- Other name: Patta Joest
- Occupation: Fashion designer
- Known for: Indigenous fashion design

= Patta PT Joest =

Indigenous fashion designer

Patta PT Joest is a Native American (Choctaw) fashion designer.

== Biography ==

Patta PT Joest studied at Texas Woman's University and transferred to the University of Oklahoma. She attained a bachelor's degree in fashion arts, clothing and textiles in 1982. The "LT" in her name references her maiden name, Lauren Thomas.

Before beginning a career in fashion design, Joest practiced Indigenous beadwork and managed a men's clothing store for 10 years.

== Fashion design ==
Joest is a registered Choctaw artist. Her fashion business, Dancing Rabbit Designs,
is based out of Norman, Oklahoma. Joest's fashions have been modeled by the daughters of Wilma Mankiller, former chief of the Cherokee Nation of Oklahoma.

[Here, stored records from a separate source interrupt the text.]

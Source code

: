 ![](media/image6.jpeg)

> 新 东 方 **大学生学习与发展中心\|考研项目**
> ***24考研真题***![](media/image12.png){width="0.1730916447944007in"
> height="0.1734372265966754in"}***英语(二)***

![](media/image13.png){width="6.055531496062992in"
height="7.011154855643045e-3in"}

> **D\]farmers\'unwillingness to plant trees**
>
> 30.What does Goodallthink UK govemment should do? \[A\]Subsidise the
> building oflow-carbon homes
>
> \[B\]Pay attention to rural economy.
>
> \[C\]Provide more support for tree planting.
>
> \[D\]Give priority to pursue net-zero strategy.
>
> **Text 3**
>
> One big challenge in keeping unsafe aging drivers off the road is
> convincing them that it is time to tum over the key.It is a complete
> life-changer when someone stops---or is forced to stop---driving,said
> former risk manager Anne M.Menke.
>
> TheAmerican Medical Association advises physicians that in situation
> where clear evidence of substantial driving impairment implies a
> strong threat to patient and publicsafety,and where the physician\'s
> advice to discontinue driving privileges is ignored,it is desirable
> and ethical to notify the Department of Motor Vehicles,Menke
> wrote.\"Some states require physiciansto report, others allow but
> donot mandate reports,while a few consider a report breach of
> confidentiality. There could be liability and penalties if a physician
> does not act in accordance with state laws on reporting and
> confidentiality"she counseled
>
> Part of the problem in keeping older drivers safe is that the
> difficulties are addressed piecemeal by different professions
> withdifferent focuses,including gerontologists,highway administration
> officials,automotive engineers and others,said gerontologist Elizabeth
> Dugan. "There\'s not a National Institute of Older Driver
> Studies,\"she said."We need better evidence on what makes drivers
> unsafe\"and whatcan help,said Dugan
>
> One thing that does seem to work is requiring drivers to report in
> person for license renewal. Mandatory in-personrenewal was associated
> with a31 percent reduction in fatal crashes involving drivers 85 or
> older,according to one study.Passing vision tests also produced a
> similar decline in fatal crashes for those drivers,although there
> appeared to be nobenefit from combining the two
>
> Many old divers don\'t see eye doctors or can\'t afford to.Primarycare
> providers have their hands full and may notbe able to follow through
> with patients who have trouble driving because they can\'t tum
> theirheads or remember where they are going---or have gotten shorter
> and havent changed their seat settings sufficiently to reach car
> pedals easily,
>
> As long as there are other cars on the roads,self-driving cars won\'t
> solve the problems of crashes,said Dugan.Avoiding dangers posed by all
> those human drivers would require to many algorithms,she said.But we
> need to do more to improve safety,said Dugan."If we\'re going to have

Joest has exhibited her work at many different museums and American Indian arts festivals around the United States. She has been featured at the Santa Fe Indian Market in Santa Fe, New Mexico, the Red Earth Native American Festival in Oklahoma City, Oklahoma, and the Gallup Inter-Tribal Indian Ceremonial in Gallup, New Mexico.

Joest's design work is influenced in part by different Native American tribes and peoples, such as Navajo and Indigenous peoples of the Northeastern Woodlands. She has incorporated Seminole patchwork into her work and other elements of design from the Five Civilized Tribes. Other designs by Joest include hammered silver bras and fur vests with traditional Southeastern Woodlands beadwork.